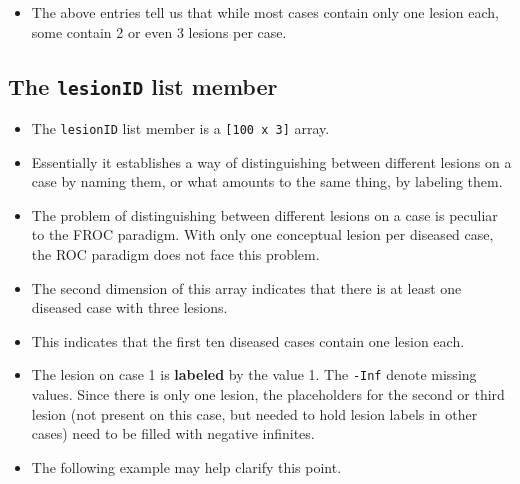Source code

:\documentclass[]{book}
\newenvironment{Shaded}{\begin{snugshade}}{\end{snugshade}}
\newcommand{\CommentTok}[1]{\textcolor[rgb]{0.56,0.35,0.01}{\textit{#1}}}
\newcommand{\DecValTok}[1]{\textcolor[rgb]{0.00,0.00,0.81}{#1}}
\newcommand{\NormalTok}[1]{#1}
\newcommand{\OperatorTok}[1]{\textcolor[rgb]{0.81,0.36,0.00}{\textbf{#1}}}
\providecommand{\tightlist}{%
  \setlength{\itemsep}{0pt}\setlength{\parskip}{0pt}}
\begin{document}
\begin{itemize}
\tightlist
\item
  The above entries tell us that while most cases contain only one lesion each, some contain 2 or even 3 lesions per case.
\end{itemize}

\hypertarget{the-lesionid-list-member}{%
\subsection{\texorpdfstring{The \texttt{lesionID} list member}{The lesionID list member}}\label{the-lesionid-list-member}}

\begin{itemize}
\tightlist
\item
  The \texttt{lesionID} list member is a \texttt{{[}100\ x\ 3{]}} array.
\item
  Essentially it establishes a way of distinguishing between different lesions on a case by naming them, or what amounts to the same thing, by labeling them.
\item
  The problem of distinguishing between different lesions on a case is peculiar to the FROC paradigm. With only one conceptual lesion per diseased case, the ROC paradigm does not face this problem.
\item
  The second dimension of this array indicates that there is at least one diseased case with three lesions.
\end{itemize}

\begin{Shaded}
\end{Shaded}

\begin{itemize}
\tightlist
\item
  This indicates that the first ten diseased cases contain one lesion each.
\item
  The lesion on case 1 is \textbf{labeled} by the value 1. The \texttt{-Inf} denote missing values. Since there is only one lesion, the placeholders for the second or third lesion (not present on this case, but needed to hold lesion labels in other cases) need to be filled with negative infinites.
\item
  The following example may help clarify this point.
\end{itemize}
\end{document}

----

- [YOUR GOAL] All entries need to be duplicated exactly, apart from the images.

- [TASK RESPONSE]
Source code

:\documentclass[]{book}
\newenvironment{Shaded}{\begin{snugshade}}{\end{snugshade}}
\newcommand{\CommentTok}[1]{\textcolor[rgb]{0.56,0.35,0.01}{\textit{#1}}}
\newcommand{\DecValTok}[1]{\textcolor[rgb]{0.00,0.00,0.81}{#1}}
\newcommand{\NormalTok}[1]{#1}
\newcommand{\OperatorTok}[1]{\textcolor[rgb]{0.81,0.36,0.00}{\textbf{#1}}}
\providecommand{\tightlist}{%
  \setlength{\itemsep}{0pt}\setlength{\parskip}{0pt}}
\begin{document}
\begin{itemize}
\tightlist
\item
  The above entries tell us that while most cases contain only one lesion each, some contain 2 or even 3 lesions per case.
\end{itemize}

\hypertarget{the-lesionid-list-member}{%
\subsection{\texorpdfstring{The \texttt{lesionID} list member}{The lesionID list member}}\label{the-lesionid-list-member}}

\begin{itemize}
\tightlist
\item
  The \texttt{lesionID} list member is a \texttt{{[}100\ x\ 3{]}} array.
\item
  Essentially it establishes a way of distinguishing between different lesions on a case by naming them, or what amounts to the same thing, by labeling them.
\item
  The problem of distinguishing between different lesions on a case is peculiar to the FROC paradigm. With only one conceptual lesion per diseased case, the ROC paradigm does not face this problem.
\item
  The second dimension of this array indicates that there is at least one diseased case with three lesions.
\end{itemize}

\begin{Shaded}
\end{Shaded}

\begin{itemize}
\tightlist
\item
  This indicates that the first ten diseased cases contain one lesion each.
\item
  The lesion on case 1 is \textbf{labeled} by the value 1. The \texttt{-Inf} denote missing values. Since there is only one lesion, the placeholders for the second or third lesion (not present on this case, but needed to hold lesion labels in other cases) need to be filled with negative infinites.
\item
  The following example may help clarify this point.
\end{itemize}
\end{document}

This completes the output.